A Metalhead at Bonnaroo: Four Hippie Myths Debunked
Shortly after writing Are Out of Town Music Festivals Worth The Hassle? I decided to embark on a cross-cultural adventure. The mission? To explore the Nashville music scene and attempt survival at the 80,000-person music festival Bonnaroo.
Four days of camping in the heat (actually, we slept in the trunk of our SUV) surrounded by dirty hippies tripping on everything from moonshine to bath salts, all contained on a 700-acre farm with carnival rides, raves, seven-plus stages, and security guards who actually help you sneak in everything from umbrellas (potential weapon) to booze? I did a pretty good job of convincing myself that I could handle it. I felt as if I would be behind hippie enemy lines, giving myself a chance to turn a couple of people to the dark side (since I missed my window with Taylor Swift when she was in town).
One thing I can say is that it was definitely worth it to go to this legendary music festival. Even as a metal fan, the chance to see musicians like Paul McCartney, David Byrne and St. Vincent, Billy Idol, Jack Johnson, Wu-Tang Clan, ZZ Top, and Tom Petty in the flesh was enough in its own right.

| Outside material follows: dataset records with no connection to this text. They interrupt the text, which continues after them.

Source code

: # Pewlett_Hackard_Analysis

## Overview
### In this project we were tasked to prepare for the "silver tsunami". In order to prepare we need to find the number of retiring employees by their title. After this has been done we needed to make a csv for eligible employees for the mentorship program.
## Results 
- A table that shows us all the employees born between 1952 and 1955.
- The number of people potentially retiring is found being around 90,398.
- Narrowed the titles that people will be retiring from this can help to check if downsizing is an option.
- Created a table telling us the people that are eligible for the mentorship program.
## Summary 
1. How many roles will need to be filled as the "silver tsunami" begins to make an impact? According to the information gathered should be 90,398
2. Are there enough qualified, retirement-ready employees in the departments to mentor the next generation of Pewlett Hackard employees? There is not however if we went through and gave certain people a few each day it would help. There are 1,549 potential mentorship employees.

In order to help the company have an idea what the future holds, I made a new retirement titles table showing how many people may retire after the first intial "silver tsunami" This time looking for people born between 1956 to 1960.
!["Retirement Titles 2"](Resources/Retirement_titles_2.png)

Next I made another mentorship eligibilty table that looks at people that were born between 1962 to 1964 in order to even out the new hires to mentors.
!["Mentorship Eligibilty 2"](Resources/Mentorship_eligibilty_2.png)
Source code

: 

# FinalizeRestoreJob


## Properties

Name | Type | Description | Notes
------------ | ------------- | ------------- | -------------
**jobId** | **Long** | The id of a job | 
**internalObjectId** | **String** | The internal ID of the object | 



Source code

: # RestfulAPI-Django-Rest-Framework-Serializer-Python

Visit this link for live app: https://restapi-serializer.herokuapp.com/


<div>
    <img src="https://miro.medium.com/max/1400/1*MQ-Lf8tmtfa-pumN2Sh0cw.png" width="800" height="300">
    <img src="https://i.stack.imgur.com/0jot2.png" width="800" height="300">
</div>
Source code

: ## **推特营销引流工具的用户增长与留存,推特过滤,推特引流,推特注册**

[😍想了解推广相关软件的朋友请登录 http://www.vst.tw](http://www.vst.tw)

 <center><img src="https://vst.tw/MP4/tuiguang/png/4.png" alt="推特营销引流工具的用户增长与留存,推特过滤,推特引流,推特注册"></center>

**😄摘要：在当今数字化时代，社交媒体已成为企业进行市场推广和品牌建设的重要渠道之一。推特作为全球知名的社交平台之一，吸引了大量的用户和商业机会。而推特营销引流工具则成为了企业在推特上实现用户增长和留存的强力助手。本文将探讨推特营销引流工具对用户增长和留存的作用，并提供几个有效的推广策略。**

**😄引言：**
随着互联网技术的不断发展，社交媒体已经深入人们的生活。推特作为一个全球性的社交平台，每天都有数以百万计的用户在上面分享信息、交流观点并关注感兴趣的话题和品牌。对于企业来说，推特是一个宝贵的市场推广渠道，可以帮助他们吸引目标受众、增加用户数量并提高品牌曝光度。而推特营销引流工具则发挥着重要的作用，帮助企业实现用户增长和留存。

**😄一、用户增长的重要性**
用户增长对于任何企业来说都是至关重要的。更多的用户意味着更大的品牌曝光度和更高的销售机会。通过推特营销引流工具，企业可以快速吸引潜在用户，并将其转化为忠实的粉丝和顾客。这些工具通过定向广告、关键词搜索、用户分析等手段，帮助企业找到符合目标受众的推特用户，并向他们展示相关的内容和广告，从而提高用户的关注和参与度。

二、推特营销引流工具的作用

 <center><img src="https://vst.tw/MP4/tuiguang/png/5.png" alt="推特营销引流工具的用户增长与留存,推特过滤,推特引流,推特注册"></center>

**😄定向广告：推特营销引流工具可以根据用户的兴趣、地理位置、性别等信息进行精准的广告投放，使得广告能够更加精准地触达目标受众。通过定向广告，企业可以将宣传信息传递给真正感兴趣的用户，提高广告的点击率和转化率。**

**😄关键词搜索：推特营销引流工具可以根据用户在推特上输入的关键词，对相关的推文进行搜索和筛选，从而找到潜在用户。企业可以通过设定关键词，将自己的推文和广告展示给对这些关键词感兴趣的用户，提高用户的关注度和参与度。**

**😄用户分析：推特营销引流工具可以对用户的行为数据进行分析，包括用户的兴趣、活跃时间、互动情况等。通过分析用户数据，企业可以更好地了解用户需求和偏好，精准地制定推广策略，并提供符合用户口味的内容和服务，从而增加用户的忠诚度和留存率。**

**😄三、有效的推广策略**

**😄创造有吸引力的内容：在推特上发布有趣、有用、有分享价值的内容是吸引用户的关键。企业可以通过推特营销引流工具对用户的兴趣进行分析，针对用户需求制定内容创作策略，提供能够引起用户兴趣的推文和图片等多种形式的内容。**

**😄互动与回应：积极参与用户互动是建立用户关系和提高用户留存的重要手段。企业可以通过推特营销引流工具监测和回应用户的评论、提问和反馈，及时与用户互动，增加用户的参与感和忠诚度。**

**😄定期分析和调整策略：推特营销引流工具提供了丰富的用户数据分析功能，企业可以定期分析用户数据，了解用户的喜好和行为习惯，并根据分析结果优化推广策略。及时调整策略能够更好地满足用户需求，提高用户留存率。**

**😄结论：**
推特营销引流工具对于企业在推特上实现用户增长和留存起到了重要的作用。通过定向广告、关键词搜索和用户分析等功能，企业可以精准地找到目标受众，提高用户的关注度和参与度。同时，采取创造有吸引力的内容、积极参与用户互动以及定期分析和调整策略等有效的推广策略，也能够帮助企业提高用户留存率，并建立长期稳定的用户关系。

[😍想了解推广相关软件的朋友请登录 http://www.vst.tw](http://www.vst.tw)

But it was also worth it because this was one of those festivals that can't be explained or described. Bonnaroo literally turns into the seventh-largest city in Tennessee overnight. It has its own post office, an academy that offers free classes all day, art demonstrations, even a 5K run.
It was shut off from the rest of the world and filled with people from just about every country, all of whom arrive as an escape from everyday life. And over the course of four days, almost 200 bands and musicians performed on a set of stages that had the most maddening names ever: the Which Stage, This Tent, That Tent, The Other Tent, and the What Stage.
But there was no question about what was going on. The word Bonnaroo itself translates into "a really good time." It's New Orleans Ninth Ward slang taken from the French "bon" (good) and "rue" (street), translating to "the best on the streets."
And while a good time was had by the majority, and as much as I tried to disregard the plethora of "green is the new black" buttons, among dozens of other red flags, I couldn't deny that I was treading in hippie-ville. The majority of the time I felt as though I was in a Dali painting. Guys walked by in tie-dyed Grateful Dead shorts, flipping sheets of acid around with a big sign that solely reads "trip."
There were an alarming amount of Shia LaBeouf look-alikes -- who were women -- wearing American flag hats and tank tops. It was a weird combination of anxiety, pride, and disgust. But at least I knew that no one was going to steal my whiskey.